Club chaos at Amador


Katy Clark

Advertisements for clubs can be seen around campus in every corner, hoping to recruit members and increase campus morale and participation.

Katy Clark, Senior Staff Writer

With returning clubs and new clubs rushing to become official in order to hold meetings and get started this year, ‘club chaos’ is here.

“I have seen a record increase in new club applications this year. We have a limit of 25 new club applications and I have already received nearly twenty to twenty three new club applications,”said ASB Vice President Grace MacNeil (‘22).

With an increase in club interest peaking after the virtual year, this leaves McNeil with the job of approving these new clubs while also making sure the club renewal process for previous clubs have gone through smoothly, which takes patience for all parties involved but is necessary in order to keep our extracurriculars in quality standing.

“I receive anywhere from 15 to 30 emails a day but that also includes sending as well. So in total I send and receive about thirty emails,” said MacNeil.

How does the club renewal process work?

Clubs at Amador range in diversity and size from STEM oriented groups like AV Botz to fitness clubs like Fellowship Christian Athletes (FCA). Each club must follow a set of rules and regulations in order to be a part of the community, which includes clubs being unique to one another, meaning no duplicate clubs will be allowed to coexist at Amador. These guidelines set a precedent for the quality of the extracurriculars offered at the school, and allow students a wide variety of organizations that are well maintained and offer many opportunities.

“Each club on our campus must serve a role of benefitting the student body and so any new club application that is submitted we follow very closely. We take in the highest consideration if they are going to benefit the Amador community,” said MacNeil.

In order to make sure that the clubs started on campus are positive for the overall school, new clubs must be voted on by the leadership team in order to ratify the club. This process helps to represent the best interest of the people in a fair ruling. The club must present themselves to the Legislative Council made up of leadership students, the representatives of our school.

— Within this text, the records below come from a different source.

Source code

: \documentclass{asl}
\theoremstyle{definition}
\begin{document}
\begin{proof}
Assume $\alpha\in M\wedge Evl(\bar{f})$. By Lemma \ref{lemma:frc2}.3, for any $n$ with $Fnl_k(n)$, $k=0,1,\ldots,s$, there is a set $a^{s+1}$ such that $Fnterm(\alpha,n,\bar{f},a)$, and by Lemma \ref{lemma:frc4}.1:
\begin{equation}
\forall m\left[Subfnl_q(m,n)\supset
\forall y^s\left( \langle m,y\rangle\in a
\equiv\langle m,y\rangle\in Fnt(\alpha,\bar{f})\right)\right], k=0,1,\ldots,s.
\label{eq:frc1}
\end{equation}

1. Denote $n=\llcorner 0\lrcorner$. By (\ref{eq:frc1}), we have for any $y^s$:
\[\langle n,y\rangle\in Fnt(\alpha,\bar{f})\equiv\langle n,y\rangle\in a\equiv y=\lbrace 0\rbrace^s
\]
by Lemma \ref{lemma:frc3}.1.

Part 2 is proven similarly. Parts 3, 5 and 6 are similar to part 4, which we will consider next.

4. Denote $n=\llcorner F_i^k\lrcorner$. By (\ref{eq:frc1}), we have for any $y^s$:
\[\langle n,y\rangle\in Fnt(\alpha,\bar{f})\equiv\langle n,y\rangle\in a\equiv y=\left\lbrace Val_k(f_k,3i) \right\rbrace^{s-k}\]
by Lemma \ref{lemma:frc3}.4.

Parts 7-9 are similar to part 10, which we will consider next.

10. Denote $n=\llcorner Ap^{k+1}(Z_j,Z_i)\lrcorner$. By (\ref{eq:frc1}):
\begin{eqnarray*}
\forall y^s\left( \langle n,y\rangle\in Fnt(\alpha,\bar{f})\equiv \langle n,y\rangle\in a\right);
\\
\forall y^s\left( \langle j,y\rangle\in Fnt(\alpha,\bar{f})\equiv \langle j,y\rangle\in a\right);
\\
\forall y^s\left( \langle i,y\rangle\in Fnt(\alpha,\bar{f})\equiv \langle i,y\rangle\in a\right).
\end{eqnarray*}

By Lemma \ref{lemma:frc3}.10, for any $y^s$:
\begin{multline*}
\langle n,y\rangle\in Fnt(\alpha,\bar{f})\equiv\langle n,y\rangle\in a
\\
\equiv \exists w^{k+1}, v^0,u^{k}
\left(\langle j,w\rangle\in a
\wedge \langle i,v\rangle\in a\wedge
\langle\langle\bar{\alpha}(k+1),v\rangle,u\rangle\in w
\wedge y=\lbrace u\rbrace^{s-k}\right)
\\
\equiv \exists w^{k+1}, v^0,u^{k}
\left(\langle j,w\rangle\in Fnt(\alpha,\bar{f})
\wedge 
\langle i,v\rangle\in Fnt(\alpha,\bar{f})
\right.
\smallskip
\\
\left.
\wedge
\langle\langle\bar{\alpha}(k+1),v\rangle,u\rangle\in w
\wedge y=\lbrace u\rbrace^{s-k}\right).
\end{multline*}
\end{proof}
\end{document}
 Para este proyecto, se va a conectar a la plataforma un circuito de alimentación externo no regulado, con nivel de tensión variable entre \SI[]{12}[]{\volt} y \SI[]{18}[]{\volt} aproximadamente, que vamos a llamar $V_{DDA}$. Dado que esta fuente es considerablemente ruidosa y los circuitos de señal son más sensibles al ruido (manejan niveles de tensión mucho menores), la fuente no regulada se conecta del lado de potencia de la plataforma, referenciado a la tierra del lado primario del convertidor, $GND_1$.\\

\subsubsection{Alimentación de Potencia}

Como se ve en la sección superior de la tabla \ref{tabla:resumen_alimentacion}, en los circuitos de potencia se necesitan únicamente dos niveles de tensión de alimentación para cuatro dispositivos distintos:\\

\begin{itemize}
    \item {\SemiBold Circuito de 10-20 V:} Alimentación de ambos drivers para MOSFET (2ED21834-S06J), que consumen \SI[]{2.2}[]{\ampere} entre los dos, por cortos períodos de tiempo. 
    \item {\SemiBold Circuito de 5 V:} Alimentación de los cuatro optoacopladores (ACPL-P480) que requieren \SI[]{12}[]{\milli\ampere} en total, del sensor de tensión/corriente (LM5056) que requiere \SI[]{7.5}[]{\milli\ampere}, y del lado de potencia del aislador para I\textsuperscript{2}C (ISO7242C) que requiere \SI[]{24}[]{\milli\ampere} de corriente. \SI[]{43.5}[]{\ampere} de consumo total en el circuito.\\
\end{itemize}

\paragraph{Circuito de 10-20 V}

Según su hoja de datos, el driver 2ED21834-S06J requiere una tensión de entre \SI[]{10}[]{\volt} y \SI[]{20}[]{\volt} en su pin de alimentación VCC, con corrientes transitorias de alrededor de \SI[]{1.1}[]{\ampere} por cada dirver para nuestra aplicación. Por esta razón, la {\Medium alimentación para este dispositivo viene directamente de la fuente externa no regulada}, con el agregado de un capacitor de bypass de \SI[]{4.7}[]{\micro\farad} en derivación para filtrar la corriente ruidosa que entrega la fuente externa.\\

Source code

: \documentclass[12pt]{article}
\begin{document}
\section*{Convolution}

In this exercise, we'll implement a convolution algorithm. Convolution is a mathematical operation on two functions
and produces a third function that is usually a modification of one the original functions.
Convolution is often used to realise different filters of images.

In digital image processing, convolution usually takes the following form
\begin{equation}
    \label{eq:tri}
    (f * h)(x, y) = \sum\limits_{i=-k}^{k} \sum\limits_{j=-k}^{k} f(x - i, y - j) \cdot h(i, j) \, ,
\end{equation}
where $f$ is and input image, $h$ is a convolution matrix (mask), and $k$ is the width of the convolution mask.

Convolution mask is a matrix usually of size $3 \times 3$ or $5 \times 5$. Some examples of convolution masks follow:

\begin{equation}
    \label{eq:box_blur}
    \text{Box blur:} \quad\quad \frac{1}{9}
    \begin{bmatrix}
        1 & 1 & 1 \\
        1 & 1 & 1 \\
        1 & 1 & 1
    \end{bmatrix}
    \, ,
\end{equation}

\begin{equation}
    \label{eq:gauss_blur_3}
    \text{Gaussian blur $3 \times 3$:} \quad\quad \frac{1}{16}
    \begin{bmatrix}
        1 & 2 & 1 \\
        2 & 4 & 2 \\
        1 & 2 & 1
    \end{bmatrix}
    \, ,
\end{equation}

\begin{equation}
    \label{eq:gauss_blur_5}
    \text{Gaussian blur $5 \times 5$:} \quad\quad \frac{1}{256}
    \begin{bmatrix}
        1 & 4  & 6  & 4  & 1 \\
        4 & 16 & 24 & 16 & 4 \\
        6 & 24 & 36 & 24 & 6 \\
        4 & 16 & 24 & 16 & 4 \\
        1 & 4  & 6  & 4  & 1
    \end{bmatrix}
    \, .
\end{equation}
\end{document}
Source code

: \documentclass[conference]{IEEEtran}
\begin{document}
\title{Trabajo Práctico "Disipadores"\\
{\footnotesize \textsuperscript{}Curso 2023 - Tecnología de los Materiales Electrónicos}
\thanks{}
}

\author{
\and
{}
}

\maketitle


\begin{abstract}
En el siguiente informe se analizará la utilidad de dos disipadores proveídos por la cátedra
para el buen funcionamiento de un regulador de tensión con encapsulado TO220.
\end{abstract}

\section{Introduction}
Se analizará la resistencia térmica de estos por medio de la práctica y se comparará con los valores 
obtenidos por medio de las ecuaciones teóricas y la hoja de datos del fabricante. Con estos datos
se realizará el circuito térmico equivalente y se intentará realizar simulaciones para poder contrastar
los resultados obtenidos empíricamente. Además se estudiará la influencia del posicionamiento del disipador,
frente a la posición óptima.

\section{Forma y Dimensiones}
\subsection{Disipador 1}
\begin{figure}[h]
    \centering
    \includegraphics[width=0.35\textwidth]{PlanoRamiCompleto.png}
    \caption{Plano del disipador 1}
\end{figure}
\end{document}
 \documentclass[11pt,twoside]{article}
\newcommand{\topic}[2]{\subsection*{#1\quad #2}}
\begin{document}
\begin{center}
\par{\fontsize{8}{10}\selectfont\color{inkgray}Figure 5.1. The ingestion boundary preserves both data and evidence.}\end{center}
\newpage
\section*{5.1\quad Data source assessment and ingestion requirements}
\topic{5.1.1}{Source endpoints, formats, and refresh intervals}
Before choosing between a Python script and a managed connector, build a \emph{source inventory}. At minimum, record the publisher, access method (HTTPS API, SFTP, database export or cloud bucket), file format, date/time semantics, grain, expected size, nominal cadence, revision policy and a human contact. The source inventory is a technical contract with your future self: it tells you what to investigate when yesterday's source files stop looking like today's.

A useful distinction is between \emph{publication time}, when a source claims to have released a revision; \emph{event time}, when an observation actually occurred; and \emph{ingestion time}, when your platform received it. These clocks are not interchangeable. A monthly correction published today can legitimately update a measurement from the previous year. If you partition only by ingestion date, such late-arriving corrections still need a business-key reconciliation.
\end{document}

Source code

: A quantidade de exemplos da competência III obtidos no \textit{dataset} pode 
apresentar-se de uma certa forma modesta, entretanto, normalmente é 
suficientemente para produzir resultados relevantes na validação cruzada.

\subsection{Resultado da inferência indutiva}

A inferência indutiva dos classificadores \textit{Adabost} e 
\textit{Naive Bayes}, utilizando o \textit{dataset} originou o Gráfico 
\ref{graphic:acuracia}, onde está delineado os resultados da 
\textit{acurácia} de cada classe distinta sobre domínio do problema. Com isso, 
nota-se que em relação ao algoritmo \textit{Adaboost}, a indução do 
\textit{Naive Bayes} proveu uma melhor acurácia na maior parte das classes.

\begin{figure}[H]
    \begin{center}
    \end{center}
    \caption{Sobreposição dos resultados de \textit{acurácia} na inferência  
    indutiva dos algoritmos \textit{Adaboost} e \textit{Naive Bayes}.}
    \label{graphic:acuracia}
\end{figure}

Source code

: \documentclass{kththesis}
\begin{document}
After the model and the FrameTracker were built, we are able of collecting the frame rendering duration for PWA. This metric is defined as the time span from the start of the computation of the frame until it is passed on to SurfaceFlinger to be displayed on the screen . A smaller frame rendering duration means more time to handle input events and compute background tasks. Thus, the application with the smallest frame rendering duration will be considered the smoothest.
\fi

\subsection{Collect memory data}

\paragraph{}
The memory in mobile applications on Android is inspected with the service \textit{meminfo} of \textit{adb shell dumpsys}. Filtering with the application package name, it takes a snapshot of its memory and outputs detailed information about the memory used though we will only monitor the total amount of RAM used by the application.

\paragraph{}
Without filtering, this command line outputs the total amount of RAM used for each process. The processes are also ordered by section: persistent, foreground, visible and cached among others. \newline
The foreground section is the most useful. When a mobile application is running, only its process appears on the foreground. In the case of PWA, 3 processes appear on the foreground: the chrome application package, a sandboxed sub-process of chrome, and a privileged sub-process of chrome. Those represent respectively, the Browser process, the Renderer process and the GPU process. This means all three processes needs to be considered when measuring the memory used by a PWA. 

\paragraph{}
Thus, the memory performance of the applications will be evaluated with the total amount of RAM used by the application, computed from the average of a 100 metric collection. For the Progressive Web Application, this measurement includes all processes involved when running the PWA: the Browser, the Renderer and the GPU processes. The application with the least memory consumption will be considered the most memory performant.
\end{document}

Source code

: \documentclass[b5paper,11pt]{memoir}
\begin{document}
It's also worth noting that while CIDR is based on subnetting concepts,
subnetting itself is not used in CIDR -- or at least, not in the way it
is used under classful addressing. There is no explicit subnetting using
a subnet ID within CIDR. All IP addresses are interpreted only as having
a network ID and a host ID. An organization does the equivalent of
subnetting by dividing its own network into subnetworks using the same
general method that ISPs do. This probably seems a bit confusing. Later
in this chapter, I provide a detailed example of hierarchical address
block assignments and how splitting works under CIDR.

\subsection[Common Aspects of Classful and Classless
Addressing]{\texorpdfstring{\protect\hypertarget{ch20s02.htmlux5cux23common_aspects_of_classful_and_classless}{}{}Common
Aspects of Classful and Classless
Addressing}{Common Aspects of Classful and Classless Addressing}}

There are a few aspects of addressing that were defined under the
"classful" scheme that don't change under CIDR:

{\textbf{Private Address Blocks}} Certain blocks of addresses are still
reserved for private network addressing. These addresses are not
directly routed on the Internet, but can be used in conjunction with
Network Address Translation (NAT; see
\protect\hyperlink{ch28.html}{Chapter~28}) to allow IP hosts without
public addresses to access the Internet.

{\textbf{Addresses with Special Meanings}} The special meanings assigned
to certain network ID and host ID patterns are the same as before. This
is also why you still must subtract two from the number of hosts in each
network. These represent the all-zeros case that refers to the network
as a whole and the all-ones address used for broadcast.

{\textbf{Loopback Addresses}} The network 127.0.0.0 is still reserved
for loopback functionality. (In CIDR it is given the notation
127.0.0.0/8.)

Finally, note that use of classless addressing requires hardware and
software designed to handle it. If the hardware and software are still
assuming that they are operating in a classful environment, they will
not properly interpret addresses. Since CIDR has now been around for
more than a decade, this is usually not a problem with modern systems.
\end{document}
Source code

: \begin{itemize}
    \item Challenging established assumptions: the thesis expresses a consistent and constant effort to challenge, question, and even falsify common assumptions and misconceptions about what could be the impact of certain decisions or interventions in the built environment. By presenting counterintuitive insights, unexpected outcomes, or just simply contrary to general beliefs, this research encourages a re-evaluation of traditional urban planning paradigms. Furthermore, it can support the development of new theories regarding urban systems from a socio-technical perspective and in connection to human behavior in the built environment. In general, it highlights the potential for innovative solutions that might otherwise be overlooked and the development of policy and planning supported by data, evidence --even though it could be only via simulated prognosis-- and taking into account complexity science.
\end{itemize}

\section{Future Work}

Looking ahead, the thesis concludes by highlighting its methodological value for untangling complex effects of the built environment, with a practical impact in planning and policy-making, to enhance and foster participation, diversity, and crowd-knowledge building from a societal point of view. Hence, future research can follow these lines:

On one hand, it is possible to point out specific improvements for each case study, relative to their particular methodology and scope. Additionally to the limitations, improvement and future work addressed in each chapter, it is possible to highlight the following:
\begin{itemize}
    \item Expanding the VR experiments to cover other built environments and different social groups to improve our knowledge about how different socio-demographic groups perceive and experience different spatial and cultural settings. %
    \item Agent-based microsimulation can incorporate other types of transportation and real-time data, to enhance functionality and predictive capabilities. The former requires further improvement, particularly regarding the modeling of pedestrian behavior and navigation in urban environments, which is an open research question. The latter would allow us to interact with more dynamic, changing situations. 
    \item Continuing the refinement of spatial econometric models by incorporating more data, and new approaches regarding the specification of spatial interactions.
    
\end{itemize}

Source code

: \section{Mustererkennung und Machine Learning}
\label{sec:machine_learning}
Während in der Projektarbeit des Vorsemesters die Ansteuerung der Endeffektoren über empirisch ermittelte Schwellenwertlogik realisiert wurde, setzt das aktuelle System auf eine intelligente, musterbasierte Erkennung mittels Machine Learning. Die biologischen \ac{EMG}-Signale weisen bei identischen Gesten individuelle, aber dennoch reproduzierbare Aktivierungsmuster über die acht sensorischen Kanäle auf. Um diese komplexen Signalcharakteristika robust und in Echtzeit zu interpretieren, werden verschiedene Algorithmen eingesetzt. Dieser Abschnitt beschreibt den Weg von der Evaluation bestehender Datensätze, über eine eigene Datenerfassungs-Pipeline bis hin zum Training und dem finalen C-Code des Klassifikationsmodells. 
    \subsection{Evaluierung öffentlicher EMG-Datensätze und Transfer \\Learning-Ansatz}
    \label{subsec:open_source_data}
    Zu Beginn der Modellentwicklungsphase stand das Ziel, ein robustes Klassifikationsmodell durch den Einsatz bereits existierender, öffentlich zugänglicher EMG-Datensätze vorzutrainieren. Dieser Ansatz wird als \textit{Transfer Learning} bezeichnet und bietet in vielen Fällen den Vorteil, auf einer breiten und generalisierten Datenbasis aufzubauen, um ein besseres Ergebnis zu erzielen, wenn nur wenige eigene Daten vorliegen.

“Legislative Council is when that club will come  and present to the leadership classroom and that leadership class will vote to pass, deny, or talk more to the club depending on their general feelings about the clubs and if they should be part of our campus,”said MacNeil. 

Many old clubs here at Amador have also coordinated with McNeil this year in order to renew their clubs. They were sent the paperwork in early summer and required to turn it in by the end of August or else their club would expire. The AV Botz club, founded in 1999, is one of the oldest clubs on campus and they sent in their renewal paperwork at the end of August.

“I think we really picked it up at the beginning of August and we managed to get the forms done with a large margin to spare,” said Edward Ding(‘22).

Pigskin is occurring this year on September 24th and is a big opportunity for these clubs to fundraise before the game  in order to raise money for competitions, equipment, and expansion. This event can also raise student awareness about the diverse clubs at Amador, and is a way for students to invest in these clubs. 

“After not being on campus last year it is an event I think is needed for the student body, not only to interact with each other but also to promote school spirit, ” said MacNeil.